Webasto nutzt Wissen chinesischer Kunden

02.03.2006
Der Autozulieferer geht ungewöhnliche Wege in der Marktforschung und Produktentwicklung.

Der in Stockdorf bei München ansässige Automobilzulieferer Webasto und das Beratungsunternehmen Technologie Management Gruppe (TMG) aus München wollen neue Wege in der Produktentwicklung erproben. Ziel sei es, mit Hilfe der Wissens-Management-Software "Knowledge Factory" der TMG das Wissen potenzieller chinesischer Kunden frühzeitig zu sammeln, um deren Vorschläge und Anforderungen in die Entwicklung innovativer Autoteile für den chinesischen Markt einfließen zu lassen.

Projektsteckbrief

Projektart: Aufbau einer Web-basierenden Lösung zur Entwicklung von Innovationen.

Branche: Automobilindustrie.

Stand heute: Das Projekt läuft seit sechs Wochen und soll zum Sommer 2006 live gehen.

Produkte: "Knowledge Factory" der TMG Gruppe auf einer Microsoft-Server-Infrastruktur.

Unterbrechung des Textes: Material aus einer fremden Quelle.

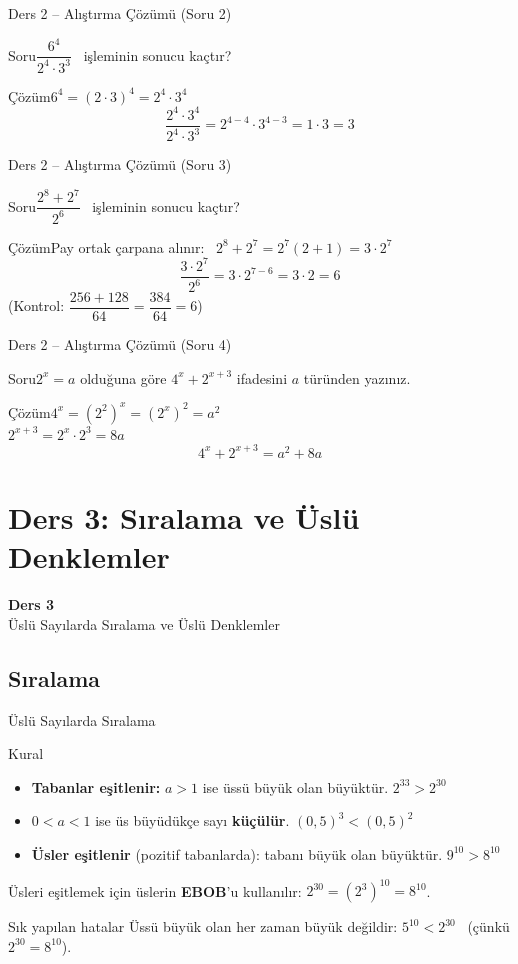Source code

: \documentclass[aspectratio=169,11pt,handout]{beamer}
\newcommand{\soru}[3]{%
\begin{frame}{#1}
  \begin{block}{Soru}\large #2\end{block}
  \pause
  \begin{exampleblock}{Çözüm}\large #3\end{exampleblock}
\end{frame}}
\begin{document}
\soru{Ders 2 -- Alıştırma Çözümü (Soru 2)}
{\(\dfrac{6^4}{2^4\cdot 3^3}\) \ işleminin sonucu kaçtır?}
{\(6^4=(2\cdot 3)^4=2^4\cdot 3^4\)
\[\frac{2^4\cdot 3^4}{2^4\cdot 3^3}=2^{4-4}\cdot 3^{4-3}=1\cdot 3=3\]}

\soru{Ders 2 -- Alıştırma Çözümü (Soru 3)}
{\(\dfrac{2^8+2^7}{2^6}\) \ işleminin sonucu kaçtır?}
{Pay ortak çarpana alınır: \ \(2^8+2^7=2^7(2+1)=3\cdot 2^7\)
\[\frac{3\cdot 2^7}{2^6}=3\cdot 2^{7-6}=3\cdot 2=6\]
(Kontrol: \(\dfrac{256+128}{64}=\dfrac{384}{64}=6\))}

\soru{Ders 2 -- Alıştırma Çözümü (Soru 4)}
{\(2^x=a\) olduğuna göre \(4^x+2^{x+3}\) ifadesini \(a\) türünden yazınız.}
{\(4^x=(2^2)^x=(2^x)^2=a^2\)\\[4pt]
\(2^{x+3}=2^x\cdot 2^3=8a\)
\[4^x+2^{x+3}=a^2+8a\]}


\section{Ders 3: Sıralama ve Üslü Denklemler}
\begin{frame}
\centering\Large\color{anamavi}\textbf{Ders 3}\\[6pt]\normalsize Üslü Sayılarda Sıralama ve Üslü Denklemler
\end{frame}

\subsection{Sıralama}
\begin{frame}{Üslü Sayılarda Sıralama}
\begin{block}{Kural}
\begin{itemize}
\item \textbf{Tabanlar eşitlenir:} \(a>1\) ise üssü büyük olan büyüktür. \quad \(2^{33}>2^{30}\)
\item \(0<a<1\) ise üs büyüdükçe sayı \textbf{küçülür}. \quad \((0{,}5)^3<(0{,}5)^2\)
\item \textbf{Üsler eşitlenir} (pozitif tabanlarda): tabanı büyük olan büyüktür. \quad \(9^{10}>8^{10}\)
\end{itemize}
Üsleri eşitlemek için üslerin \textbf{EBOB}'u kullanılır: \(2^{30}=(2^3)^{10}=8^{10}\).
\end{block}
\begin{alertblock}{Sık yapılan hatalar}
Üssü büyük olan her zaman büyük değildir: \(5^{10}<2^{30}\) \ (çünkü \(2^{30}=8^{10}\)).
\end{alertblock}
\end{frame}
\end{document}
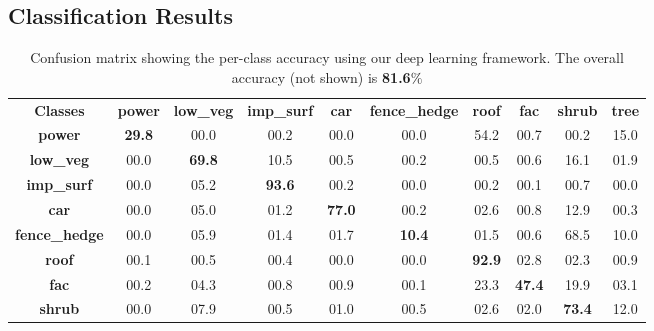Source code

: \documentclass[final,3p,times,twocolumn,authoryear]{elsarticle}
\begin{document}
\subsection{Classification Results}
\label{sec:classification_results}
\begin{table*}[t]
\centering
\caption{Confusion matrix showing the per-class accuracy using our deep learning framework. The overall accuracy (not shown) is \textbf{81.6}$\%$}
\label{tab:confusion}
\begin{tabular}{c|ccccccccc}
                \textbf{Classes} & \textbf{power} & \textbf{low\_veg} & \textbf{imp\_surf} & \textbf{car}   & \textbf{fence\_hedge} & \textbf{roof}  & \textbf{fac}   & \textbf{shrub} & \textbf{tree}  \\ \cline{1-10} 
\multicolumn{1}{c|}{\textbf{power}}                 & \textbf{29.8} & 00.0             & 00.2              & 00.0          & 00.0                 & 54.2          & 00.7          & 00.2          & 15.0 \\
\multicolumn{1}{c|}{\textbf{low\_veg}}              & 00.0          & \textbf{69.8}    & 10.5              & 00.5          & 00.2                 & 00.5          & 00.6          & 16.1          & 01.9 \\
\multicolumn{1}{c|}{\textbf{imp\_surf}}             & 00.0          & 05.2             & \textbf{93.6}     & 00.2          & 00.0                 & 00.2          & 00.1          & 00.7          & 00.0 \\
\multicolumn{1}{c|}{\textbf{car}}                   & 00.0          & 05.0             & 01.2              & \textbf{77.0} & 00.2                 & 02.6          & 00.8          & 12.9          & 00.3 \\
\multicolumn{1}{c|}{\textbf{fence\_hedge}}          & 00.0          & 05.9             & 01.4              & 01.7          & \textbf{10.4}        & 01.5          & 00.6          & 68.5          & 10.0 \\
\multicolumn{1}{c|}{\textbf{roof}}                  & 00.1          & 00.5             & 00.4              & 00.0          & 00.0                 & \textbf{92.9} & 02.8          & 02.3          & 00.9 \\
\multicolumn{1}{c|}{\textbf{fac}}                   & 00.2          & 04.3             & 00.8              & 00.9          & 00.1                 & 23.3          & \textbf{47.4} & 19.9          & 03.1 \\
\multicolumn{1}{c|}{\textbf{shrub}}                 & 00.0          & 07.9             & 00.5              & 01.0          & 00.5                 & 02.6          & 02.0          & \textbf{73.4} & 12.0 \\

\end{tabular}
\end{table*}
\end{document}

Dienstleister: TMG Gruppe.

Herausforderung: Anpassung an den chinesischen Markt und Abbildung der Innovationsprozesse von Webasto in der Lösung.

Den Leadusern zuhören

"Eine Marktforschung vor Ort wäre zu teuer und zu aufwändig für uns", begründete Alexander Lang, Leiter Strategisches Marketing bei Webasto, gegenüber der computerwoche das Vorgehen. Webasto arbeite auch hierzulande schon seit Jahren mit ausgewählten "Lead usern", um mit Hilfe von deren Wissen Produkte zu entwickeln. Dabei wurde ein mittlerweile in der Automobilindustrie viel beachteter Prozess geschaffen, der nun auch im China-Projekt genutzt werden soll. Innovation so zu steuern sei laut Lang bei weitem nicht die Regel: In Deutschland enden in der Regel bis zu 90 Prozent aller Produktinnovationen als Flop - und das trotz hoher Ausgaben für Entwicklung und Forschung.

Teilnehmer des Projekts sind rund 339000 registrierte Online-Mitglieder eines Automobilforums in China. Über einen Link auf ihrer Community-Site gelangen sie zur von TMG München und Webasto programmierten Internet-Seite, die die Module der Knowledge Factory bereitstellt. Die Software ist eine Weiterentwicklung des Umsatzsteigerungsprogramms von McKinsey. Sie lässt sich als ein Web-basierendes Frontend-Toolset beschreiben, das das Wissen über Strategie-, Marketing- und Vertriebsprozesse eines Unternehmens vereinen hilft sowie Anwendern die Möglichkeit bietet, die Informationen auszutauschen und zu analysieren. Sie unterstützt mehrere Sprachen, darunter Mandarin, die für das Webasto-Projekt genutzt wird.

Um dieses Wissen zu erhalten, präsentiert Webasto auf der Site einen so genannten Keim, beispielsweise das Modell einer Standheizung. Der Keim kann von den Forumsmitgliedern je nach Bedarf und Wunsch erweitert und auf der Seite präsentiert werden. Die Besucher der Web-Seite bewerten gegenseitig ihre Ideen und erhalten als Anreiz Punkte, die sich später bei Webasto in Sachwerte umtauschen lassen. Mit einem Auswertungs-Tool fassen TMG München und Webasto die interessantesten Ideen zusammen. Das Projekt läuft bereits. Derzeit finden laut Paul Gromball, Geschäftsführer von TMG, noch Sprachanpassungen und die Umsetzung des Lead-User-Prozesses des Autobauers statt. Das Going-live ist für Anfang Sommer 2006 geplant.

Insgesamt soll das Projekt ein Jahr laufen. Die Kosten beschränken sich in erster Linie auf die Implementierung der Lösung. Lizenzkosten fallen nicht an, weil beide Firmen davon profitieren wollen: Webasto verspricht sich einen besseren Zugang zum chinesischen Markt, weil es lokalen Autobauern, aber auch anderen Herstellern passende Produkte anbieten kann. TMG, das bereits mit dem Pharmakonzern Merck ein vergleichbares Projekt betrieben hat, gewinnt eine prominente Referenz und kann sein Produkt weiter optimieren.